しかし、そのイメージがガラリと変わるかもしれないのが本書『ネズミのおしえ ネズミを学ぶと人間がわかる!』です。読むと「ネズミってこんなに人間と共通したところがある愛おしい存在なんだ……!」と目からウロコが落ちることでしょう。
著者は『世界ふしぎ発見!』のミステリーハンターとしても活躍する、生物をこよなく愛する理系女子・篠原かをりさん。なかでもネズミは累計40匹以上飼育した経験があり、在学する慶應義塾大学大学院ではマウスの研究をしているほどの愛好ぶりなのだとか。本書は、そんな篠原さんのネズミに関する膨大な知識とさまざまな研究結果をもとに、恋愛や健康など、人間が抱えやすい悩みを解決するヒントを探っていく一冊です。
まず、多くの人が初めて知るのが「ネズミも笑い声をあげる」という話ではないでしょうか。1999年にネズミが笑うという論文が出て、2016年にはネズミが笑うときの表情や活動している脳の部位が解明されたのだそうです。母ネズミに可愛がられているときや子ネズミ同士でじゃれあっているときには笑い声もあげるのだとか。今のところ「笑う」という事実が確認されている動物は、私たち人間、その親戚ともいえるチンパンジーやゴリラなどの類人猿、そしてネズミだけ。この話だけでもネズミに対する親近感が湧いてきますよね。
このほか、ネズミは「嫉妬の感情」「共感する感情」「後悔する感情」「孤独に弱い性質」なども持ち合わせているというから驚きです。
また、ネズミの社会には勝ち負けに関するヒエラルキーも見られるといいます。自分の優位性を示すために集団の中でおこなわれるのが、ほかのネズミの毛をむしる「バーバリング」という行為。数日間負け続けたネズミは、すぐに負けを認める服従ポーズをとるようになることが確認されているといいます。さらに、社会的敗北ストレスを感じることで、引きこもり状態や喜びの消失などのうつ状態に陥ったり、腸内システムに不調を生じたりすることもあるのだそうです。
これに対して篠原さんは「勝ち続けた者は次も勝てるだろうという自信が後押しし、負け続けた者は次も負けてしまうかもしれないと自分を信じきれない心が隙となる」「人を含めた動物は、勝てると思う力が想像以上に大きく影響を及ぼすのだ」(本書より)と述べます。

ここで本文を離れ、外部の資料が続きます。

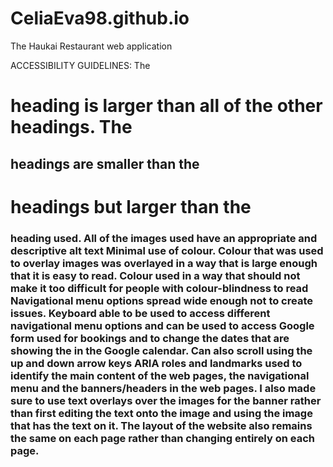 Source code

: # CeliaEva98.github.io
The Haukai Restaurant web application

ACCESSIBILITY GUIDELINES:
The <h1> heading is larger than all of the other headings. The <h2> headings are smaller than the <h1> headings but larger than the <h3> heading used. 
All of the images used have an appropriate and descriptive alt text
Minimal use of colour. Colour that was used to overlay images was overlayed in a way that is large enough that it is easy to read.
Colour used in a way that should not make it too difficult for people with colour-blindness to read
Navigational menu options spread wide enough not to create issues.
Keyboard able to be used to access different navigational menu options and can be used to access Google form used for bookings and to change the dates that are showing the in the Google calendar. Can also scroll using the up and down arrow keys
ARIA roles and landmarks used to identify the main content of the web pages, the navigational menu and the banners/headers in the web pages.
I also made sure to use text overlays over the images for the banner rather than first editing the text onto the image and using the image that has the text on it.
The layout of the website also remains the same on each page rather than changing entirely on each page.  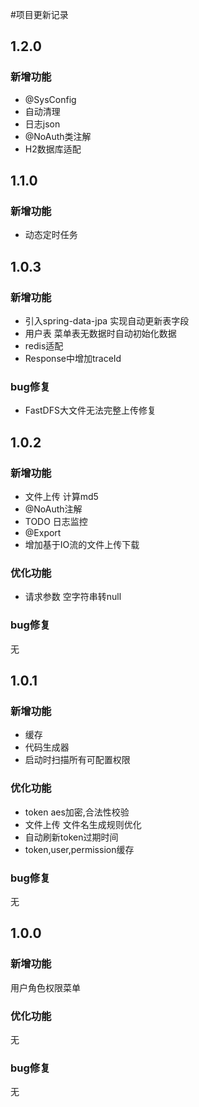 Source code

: #项目更新记录

## 1.2.0

### 新增功能

- @SysConfig
- 自动清理
- 日志json
- @NoAuth类注解
- H2数据库适配

## 1.1.0

### 新增功能

- 动态定时任务

## 1.0.3

### 新增功能

- 引入spring-data-jpa 实现自动更新表字段
- 用户表 菜单表无数据时自动初始化数据
- redis适配
- Response中增加traceId

### bug修复

- FastDFS大文件无法完整上传修复

## 1.0.2

### 新增功能

- 文件上传 计算md5
- @NoAuth注解
- TODO 日志监控
- @Export
- 增加基于IO流的文件上传下载

### 优化功能

- 请求参数 空字符串转null

### bug修复

无

## 1.0.1

### 新增功能

- 缓存
- 代码生成器
- 启动时扫描所有可配置权限

### 优化功能

- token aes加密,合法性校验
- 文件上传 文件名生成规则优化
- 自动刷新token过期时间
- token,user,permission缓存

### bug修复

无

## 1.0.0


### 新增功能

用户角色权限菜单

### 优化功能

无

### bug修复

无

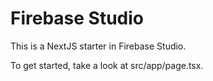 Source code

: # Firebase Studio

This is a NextJS starter in Firebase Studio.

To get started, take a look at src/app/page.tsx.

<!-- This is a minor change to generate a new commit. -->
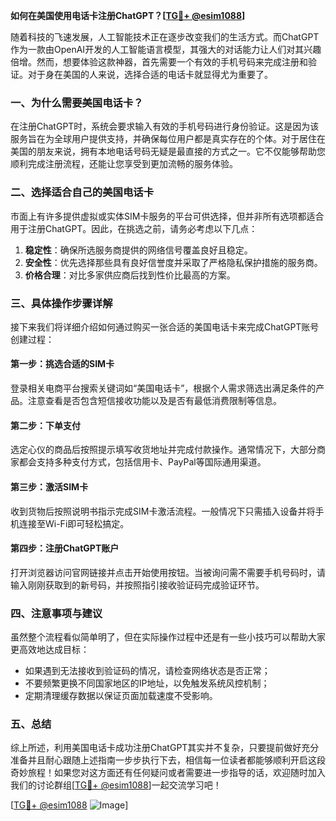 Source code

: **如何在美国使用电话卡注册ChatGPT？[[TG💪+ @esim1088](https://t.me/s/esim1088)]**

随着科技的飞速发展，人工智能技术正在逐步改变我们的生活方式。而ChatGPT作为一款由OpenAI开发的人工智能语言模型，其强大的对话能力让人们对其兴趣倍增。然而，想要体验这款神器，首先需要一个有效的手机号码来完成注册和验证。对于身在美国的人来说，选择合适的电话卡就显得尤为重要了。

### 一、为什么需要美国电话卡？

在注册ChatGPT时，系统会要求输入有效的手机号码进行身份验证。这是因为该服务旨在为全球用户提供支持，并确保每位用户都是真实存在的个体。对于居住在美国的朋友来说，拥有本地电话号码无疑是最直接的方式之一。它不仅能够帮助您顺利完成注册流程，还能让您享受到更加流畅的服务体验。

### 二、选择适合自己的美国电话卡

市面上有许多提供虚拟或实体SIM卡服务的平台可供选择，但并非所有选项都适合用于注册ChatGPT。因此，在挑选之前，请务必考虑以下几点：

1. **稳定性**：确保所选服务商提供的网络信号覆盖良好且稳定。
2. **安全性**：优先选择那些具有良好信誉度并采取了严格隐私保护措施的服务商。
3. **价格合理**：对比多家供应商后找到性价比最高的方案。

### 三、具体操作步骤详解

接下来我们将详细介绍如何通过购买一张合适的美国电话卡来完成ChatGPT账号创建过程：

#### 第一步：挑选合适的SIM卡
登录相关电商平台搜索关键词如“美国电话卡”，根据个人需求筛选出满足条件的产品。注意查看是否包含短信接收功能以及是否有最低消费限制等信息。

#### 第二步：下单支付
选定心仪的商品后按照提示填写收货地址并完成付款操作。通常情况下，大部分商家都会支持多种支付方式，包括信用卡、PayPal等国际通用渠道。

#### 第三步：激活SIM卡
收到货物后按照说明书指示完成SIM卡激活流程。一般情况下只需插入设备并将手机连接至Wi-Fi即可轻松搞定。

#### 第四步：注册ChatGPT账户
打开浏览器访问官网链接并点击开始使用按钮。当被询问需不需要手机号码时，请输入刚刚获取到的新号码，并按照指引接收验证码完成验证环节。

### 四、注意事项与建议

虽然整个流程看似简单明了，但在实际操作过程中还是有一些小技巧可以帮助大家更高效地达成目标：

- 如果遇到无法接收到验证码的情况，请检查网络状态是否正常；
- 不要频繁更换不同国家地区的IP地址，以免触发系统风控机制；
- 定期清理缓存数据以保证页面加载速度不受影响。

### 五、总结

综上所述，利用美国电话卡成功注册ChatGPT其实并不复杂，只要提前做好充分准备并且耐心跟随上述指南一步步执行下去，相信每一位读者都能够顺利开启这段奇妙旅程！如果您对这方面还有任何疑问或者需要进一步指导的话，欢迎随时加入我们的讨论群组[[TG💪+ @esim1088](https://t.me/s/esim1088)]一起交流学习吧！

[[TG💪+ @esim1088](https://t.me/s/esim1088) ![Image](https://i.postimg.cc/4NQfJmqS/Snipaste-2025-05-13-00-14-12.png)] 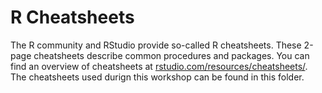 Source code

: # R Cheatsheets

The R community and RStudio provide so-called R cheatsheets. These 2-page cheatsheets describe common procedures and packages. You can find an overview of cheatsheets at [rstudio.com/resources/cheatsheets/](https://www.rstudio.com/resources/cheatsheets/). The cheatsheets used durign this workshop can be found in this folder.

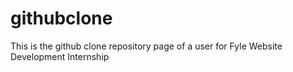 # githubclone
This is the github clone repository page of a user for Fyle Website Development Internship
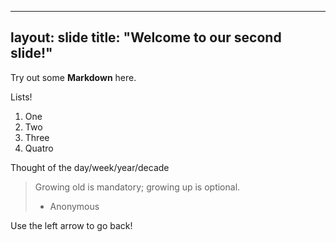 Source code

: ----
layout: slide
title: "Welcome to our second slide!"
----
Try out some **Markdown** here.

Lists!
1. One
2. Two
3. Three
4. Quatro

Thought of the day/week/year/decade
> Growing old is mandatory; growing up is optional.
>   - Anonymous

Use the left arrow to go back!
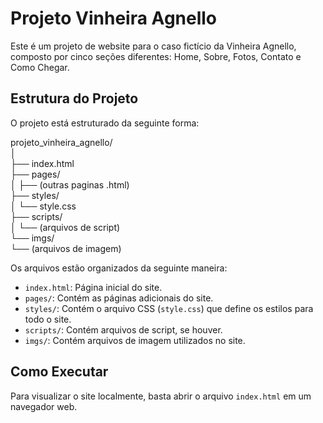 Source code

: # Projeto Vinheira Agnello

Este é um projeto de website para o caso fictício da Vinheira Agnello, composto por cinco seções diferentes: Home, Sobre, Fotos, Contato e Como Chegar.

## Estrutura do Projeto

O projeto está estruturado da seguinte forma:

projeto_vinheira_agnello/ <br/>
│<br/>
├── index.html<br/>
├── pages/<br/>
│   ├── (outras paginas .html)<br/>
├── styles/<br/>
│   └── style.css<br/>
├── scripts/<br/>
│   └── (arquivos de script)<br/>
└── imgs/<br/>
    └── (arquivos de imagem)<br/>



Os arquivos estão organizados da seguinte maneira:

- `index.html`: Página inicial do site.
- `pages/`: Contém as páginas adicionais do site.
- `styles/`: Contém o arquivo CSS (`style.css`) que define os estilos para todo o site.
- `scripts/`: Contém arquivos de script, se houver.
- `imgs/`: Contém arquivos de imagem utilizados no site.

## Como Executar

Para visualizar o site localmente, basta abrir o arquivo `index.html` em um navegador web.

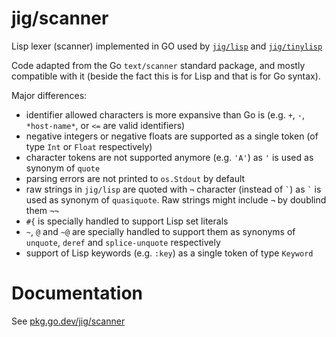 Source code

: # jig/scanner

Lisp lexer (scanner) implemented in GO used by [`jig/lisp`](https://github.com/jig/lisp) and [`jig/tinylisp`](https://github.com/jig/tinylisp)

Code adapted from the Go `text/scanner` standard package, and mostly compatible with it (beside the fact this is for Lisp and that is for Go syntax).

Major differences:
- identifier allowed characters is more expansive than Go is (e.g. `+`, `-`, `*host-name*`, or `<=` are valid identifiers)
- negative integers or negative floats are supported as a single token (of type `Int` or `Float` respectively)
- character tokens are not supported anymore (e.g. `'A'`) as `'` is used as synonym of `quote`
- parsing errors are not printed to `os.Stdout` by default
- raw strings in `jig/lisp` are quoted with `¬` character (instead of `` ` ``) as `` ` `` is used as synonym of `quasiquote`. Raw strings might include `¬` by doublind them `¬¬`
- `#{` is specially handled to support Lisp set literals
- `~`, `@` and `~@` are specially handled to support them as synonyms of `unquote`, `deref` and `splice-unquote` respectively
- support of Lisp keywords (e.g. `:key`) as a single token of type `Keyword`

# Documentation

See [pkg.go.dev/jig/scanner](https://pkg.go.dev/github.com/jig/scanner)
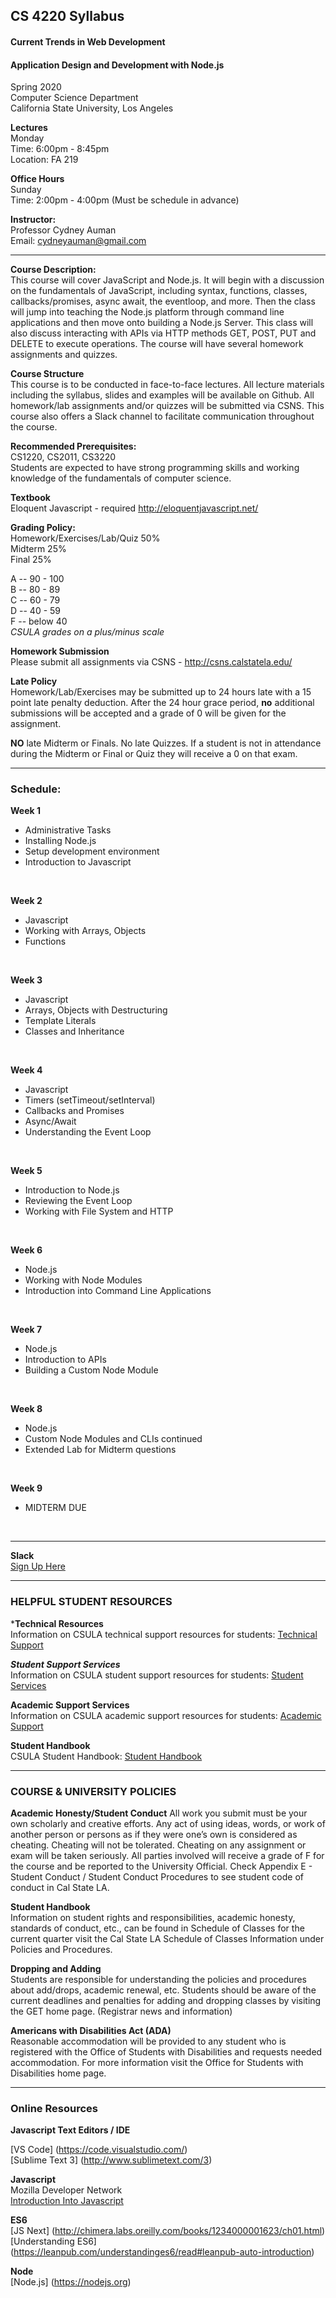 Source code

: ## CS 4220 Syllabus
#### Current Trends in Web Development
#### Application Design and Development with Node.js


Spring 2020 <br/>
Computer Science Department <br/>
California State University, Los Angeles


**Lectures** <br/>
Monday <br/>
Time: 6:00pm - 8:45pm <br/>
Location: FA 219

**Office Hours** <br/>
Sunday <br/>
Time: 2:00pm - 4:00pm (Must be schedule in advance)<br/>


**Instructor:** <br/>
Professor Cydney Auman <br/>
Email: cydneyauman@gmail.com

<hr/>

**Course Description:** <br/>
This course will cover JavaScript and Node.js. It will begin with a discussion on the fundamentals of JavaScript, including syntax, functions, classes, callbacks/promises, async await, the eventloop, and more. Then the class will jump into teaching the Node.js platform through command line applications and then move onto building a Node.js Server.  This class will also discuss interacting with APIs via HTTP methods GET, POST, PUT and DELETE to execute operations. The course will have several homework assignments and quizzes.

**Course Structure** <br/>
This course is to be conducted in face-to-face lectures.  All lecture materials including the syllabus, slides and examples will be available on Github. All homework/lab assignments and/or quizzes will be submitted via CSNS.  This course also offers a Slack channel to facilitate communication throughout the course.

**Recommended Prerequisites:** <br/>
CS1220, CS2011, CS3220 <br/>
Students are expected to have strong programming skills and working knowledge of the fundamentals of computer science.

**Textbook** <br/>
Eloquent Javascript - required
http://eloquentjavascript.net/

**Grading Policy:** <br/>
Homework/Exercises/Lab/Quiz 50% <br/>
Midterm 25% <br/>
Final 25%

A -- 90 - 100 <br/>
B -- 80 - 89 <br/>
C -- 60 - 79 <br/>
D -- 40 - 59 <br/>
F -- below 40 <br/>
*CSULA grades on a plus/minus scale*

**Homework Submission** <br />
Please submit all assignments via CSNS - http://csns.calstatela.edu/

**Late Policy** <br/>
Homework/Lab/Exercises may be submitted up to 24 hours late with a 15 point late penalty deduction.  After the 24 hour grace period, **no** additional submissions will be accepted and a grade of 0 will be given for the assignment.

**NO** late Midterm or Finals. No late Quizzes.  If a student is not in attendance during the Midterm or Final or Quiz they will receive a 0 on that exam.

<hr/>

### Schedule:

**Week 1**
 - Administrative Tasks <br/>
 - Installing Node.js
 - Setup development environment <br/>
 - Introduction to Javascript

<br/>

**Week 2**
 - Javascript
 - Working with Arrays, Objects
 - Functions

<br/>

**Week 3**
 - Javascript
 - Arrays, Objects with Destructuring
 - Template Literals
 - Classes and Inheritance

<br/>

**Week 4**
 - Javascript
 - Timers (setTimeout/setInterval)
 - Callbacks and Promises
 - Async/Await
  - Understanding the Event Loop


<br/>

**Week 5**
 - Introduction to Node.js
 - Reviewing the Event Loop
 - Working with File System and HTTP

<br/>

**Week 6**
 - Node.js
 - Working with Node Modules
 - Introduction into Command Line Applications

<br/>

**Week 7**
 - Node.js
 - Introduction to APIs
 - Building a Custom Node Module


<br/>

**Week 8**
 - Node.js
 - Custom Node Modules and CLIs continued
 - Extended Lab for Midterm questions

<br/>

**Week 9**
 - MIDTERM DUE

<br/>

<hr/>

**Slack** <br/>
[Sign Up Here]()

<hr/>

### HELPFUL STUDENT RESOURCES

***Technical Resources** <br />
Information on CSULA technical support resources for students: [Technical Support](http://www.calstatela.edu/cetl/technical-support-resources)

***Student Support Services*** <br />
Information on CSULA student support resources for students: [Student Services](http://www.calstatela.edu/cetl/student-support-resources)

**Academic Support Services** <br />
Information on CSULA academic support resources for students: [Academic Support](http://www.calstatela.edu/cetl/academic-support-resources)

**Student Handbook** <br />
CSULA Student Handbook: [Student Handbook](http://www.calstatela.edu/ecst/cs/student-handbook)

---
 ### COURSE & UNIVERSITY POLICIES

**Academic Honesty/Student Conduct**
All work you submit must be your own scholarly and creative efforts.  Any act of using ideas, words, or work of another person or persons as if they were one’s own is considered as cheating. Cheating will not be tolerated. Cheating on any assignment or exam will be taken seriously.  All parties involved will receive a grade of F for the course and be reported to the University Official. Check Appendix E - Student Conduct / Student Conduct Procedures to see student code of conduct in Cal State LA.

**Student Handbook** <br />
Information on student rights and responsibilities, academic honesty, standards of conduct, etc., can be found in Schedule of Classes for the current quarter visit the Cal State LA Schedule of Classes Information under Policies and Procedures.

**Dropping and Adding** <br />
Students are responsible for understanding the policies and procedures about add/drops, academic renewal, etc. Students should be aware of the current deadlines and penalties for adding and dropping classes by visiting the GET home page. (Registrar news and information)

**Americans with Disabilities Act (ADA)** <br />
Reasonable accommodation will be provided to any student who is registered with the Office of Students with Disabilities and requests needed accommodation. For more information visit the Office for Students with Disabilities home page.

---

### Online Resources

**Javascript Text Editors / IDE**

[VS Code] (https://code.visualstudio.com/)  <br/>
[Sublime Text 3] (http://www.sublimetext.com/3)

**Javascript** <br/>
Mozilla Developer Network <br/>
[Introduction Into Javascript]( https://developer.mozilla.org/en-US/docs/Web/JavaScript/A_re-introduction_to_JavaScript) <br/>

**ES6** <br/>
[JS Next] (http://chimera.labs.oreilly.com/books/1234000001623/ch01.html) <br/>
[Understanding ES6] (https://leanpub.com/understandinges6/read#leanpub-auto-introduction) <br/>

**Node** <br/>
[Node.js] (https://nodejs.org) <br/>
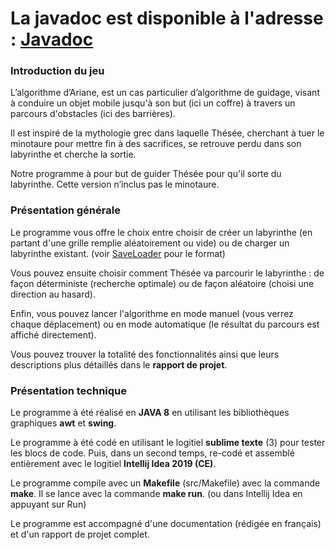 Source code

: <h1>La javadoc est disponible à l'adresse : <a href="https://ariane-javadoc.000webhostapp.com/">Javadoc</a></h1>

<h3>Introduction du jeu</h3>
			<p>
				L’algorithme d’Ariane, est un cas particulier d’algorithme de guidage,
				visant à conduire un objet mobile jusqu'à son but (ici un coffre) à travers
				un parcours d'obstacles (ici des barrières).
			</p>
			<p>
				Il est inspiré de la mythologie grec dans laquelle Thésée,
				cherchant à tuer le minotaure pour mettre fin à des sacrifices,
				se retrouve perdu dans son labyrinthe et cherche la sortie.
			</p>
			<p>
				Notre programme à pour but de guider Thésée pour qu'il sorte du labyrinthe.
				Cette version n’inclus pas le minotaure.
			</p>
		</div>
	</div>
	<div class="box-row">
		<div class="box-l">
			<h3>Présentation générale</h3>
			<p>
				Le programme vous offre le choix entre choisir de créer un labyrinthe (en partant d'une grille
				remplie aléatoirement ou vide) ou de charger un labyrinthe existant. (voir <a href="https://ariane-javadoc.000webhostapp.com/game/utils/SaveLoader.html">SaveLoader</a> pour le format)
			</p>
			<p>
				Vous pouvez ensuite choisir comment Thésée va parcourir le labyrinthe :
				de façon déterministe (recherche optimale)
				ou de façon aléatoire (choisi une direction au hasard).
			</p>
			<p>
				Enfin, vous pouvez lancer l'algorithme en mode manuel (vous verrez chaque déplacement)
				ou en mode automatique (le résultat du parcours est affiché directement).
			</p>
			<p>Vous pouvez trouver la totalité des fonctionnalités ainsi que leurs descriptions plus détaillés
				dans le 
				<b>rapport de projet</b>.
			</p>
		</div>
		<div class="box-r">
			<h3>Présentation technique</h3>
			<p>
				Le programme à été réalisé en <b>JAVA 8</b> en utilisant les bibliothèques graphiques
				<b>awt</b> et <b>swing</b>.
			</p>
			<p>
				Le programme à été codé en utilisant le logitiel <b>sublime texte</b> (3) pour tester les blocs
				de code. Puis, dans un second temps, re-codé et assemblé entièrement avec le logitiel <b>Intellij Idea 2019 (CE)</b>.
			</p>
			<p>
				Le programme compile avec un <b>Makefile</b> (src/Makefile) avec la commande <b>make</b>.
				Il se lance avec la commande <b>make run</b>.
				(ou dans Intellij Idea en appuyant sur Run)
			</p>
			<p>
				Le programme est accompagné d'une documentation (rédigée en français) et d'un rapport
				de projet complet.
			</p>
		</div>

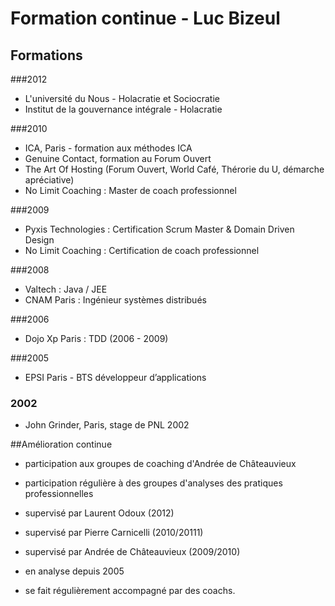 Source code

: # Formation continue -  Luc Bizeul

## Formations
###2012
* L'université du Nous - Holacratie et Sociocratie * Institut de la gouvernance intégrale - Holacratie###2010 
* ICA, Paris - formation aux méthodes ICA
* Genuine Contact, formation au Forum Ouvert
* The Art Of Hosting (Forum Ouvert, World Café,  Thérorie du U, démarche apréciative)* No Limit Coaching : Master de coach professionnel###2009
* Pyxis Technologies :  Certification Scrum Master & Domain Driven Design * No Limit Coaching : Certification de coach professionnel###2008 
* Valtech : Java / JEE
* CNAM Paris : Ingénieur systèmes distribués 

###2006
* Dojo Xp Paris : TDD (2006 - 2009)###2005
* EPSI Paris  - BTS développeur d’applications### 2002 
* John Grinder, Paris, stage de PNL 2002##Amélioration continue * participation aux groupes de coaching d'Andrée de Châteauvieux 

* participation régulière à des groupes d'analyses des pratiques professionnelles 

* supervisé par Laurent Odoux (2012) 
* supervisé par Pierre Carnicelli (2010/20111) 
* supervisé par Andrée de Châteauvieux (2009/2010)

* en analyse depuis 2005

* se fait régulièrement accompagné par des coachs.  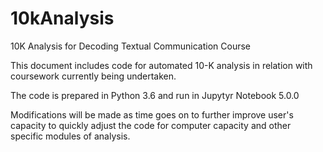 # 10kAnalysis
10K Analysis for Decoding Textual Communication Course

This document includes code for automated 10-K analysis in relation with coursework currently being undertaken.

The code is prepared in Python 3.6 and run in Jupytyr Notebook 5.0.0

Modifications will be made as time goes on to further improve user's capacity to quickly adjust the code for computer capacity and other specific modules of analysis.
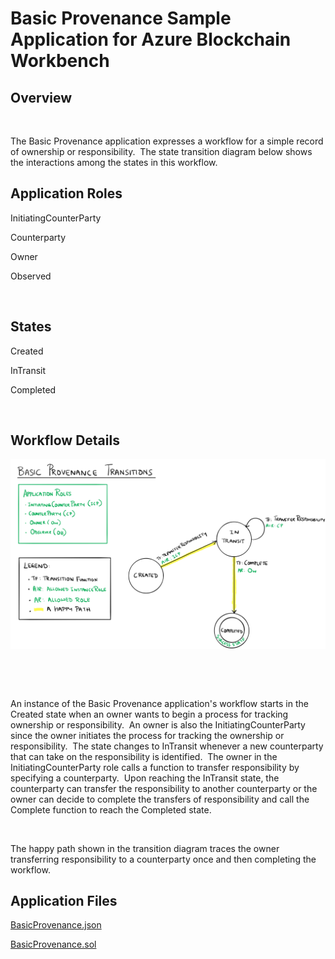 Basic Provenance Sample Application
for Azure Blockchain Workbench
==============================

Overview 
---------

 

The Basic Provenance application expresses a workflow for a simple record of
ownership or responsibility.  The state transition diagram below shows the
interactions among the states in this workflow. 

Application Roles 
------------------

InitiatingCounterParty 

Counterparty 

Owner 

Observed 

 

States 
-------

Created 

InTransit 

Completed 

 

Workflow Details
----------------

![state diagram of the workflow](media/c3d3c6764f6ae1e565c0929d2f2fed48.png)

 

 

An instance of the Basic Provenance application's workflow starts in the Created
state when an owner wants to begin a process for tracking ownership or
responsibility.  An owner is also the InitiatingCounterParty since the owner
initiates the process for tracking the ownership or responsibility.  The state
changes to InTransit whenever a new counterparty that can take on the
responsibility is identified.  The owner in the InitiatingCounterParty role
calls a function to transfer responsibility by specifying a counterparty.  Upon
reaching the InTransit state, the counterparty can transfer the responsibility
to another counterparty or the owner can decide to complete the transfers of
responsibility and call the Complete function to reach the Completed state. 

 

The happy path shown in the transition diagram traces the owner transferring
responsibility to a counterparty once and then completing the workflow. 

Application Files
-----------------

[BasicProvenance.json](BasicProvenance.json)

[BasicProvenance.sol](BasicProvenance.sol)

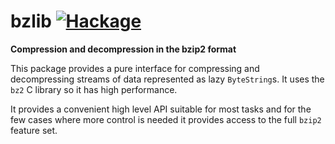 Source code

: # bzlib [![Hackage][Hackage badge]][Hackage page]

**Compression and decompression in the bzip2 format**

This package provides a pure interface for compressing and decompressing streams of data represented as lazy `ByteString`s. It uses the `bz2` C library so it has high performance.

It provides a convenient high level API suitable for most tasks and for the few cases where more control is needed it provides access to the full `bzip2` feature set.

[Hackage page]: https://hackage.haskell.org/package/bzlib
[Hackage badge]: https://img.shields.io/hackage/v/bzlib.svg
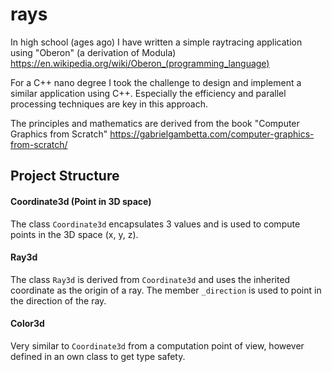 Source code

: # rays
In high school (ages ago) I have written a simple raytracing application using "Oberon" (a derivation of Modula) https://en.wikipedia.org/wiki/Oberon_(programming_language)

For a C++ nano degree I took the challenge to design and implement a similar application using C++. Especially the efficiency and parallel processing techniques are key in this approach.

The principles and mathematics are derived from the book "Computer Graphics from Scratch" https://gabrielgambetta.com/computer-graphics-from-scratch/

## Project Structure

#### Coordinate3d (Point in 3D space)
The class `Coordinate3d` encapsulates 3 values and is used to compute points in the 3D space (x, y, z).

#### Ray3d
The class `Ray3d` is derived from `Coordinate3d` and uses the inherited coordinate as the origin of a ray. The member `_direction` is used to point in the direction of the ray.

#### Color3d
Very similar to `Coordinate3d` from a computation point of view, however defined in an own class to get type safety.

言わずもがな、人間の世界も競争社会。思わずネズミと自分を重ね合わせる人もいるかもしれません。では、負けたネズミのような負のループに陥らないためにはどうすればよいのでしょうか? それには確実な勝敗が見込めない他者との闘いに挑むのではなく、「自分に小さな勝利を贈呈することが最も確実」(本書より)と篠原さん。「今日はお風呂に入れたから大勝利」「電車で席を譲れたから勝ち」「今日の服は似合っているのでビクトリー」など「確実な自分だけの勝利を積み重ねて、勝てると思い込んでいくことが、勝つ自分を作ってゆくと思う」(本書より)と締めくくっています。このマインドは、すぐにでも取り入れたいですね。
ほかにもネズミに関する知識が豊富な本書。理知的な中にチャーミングさが垣間見える文章も魅力的で、スイスイと読み進められることでしょう。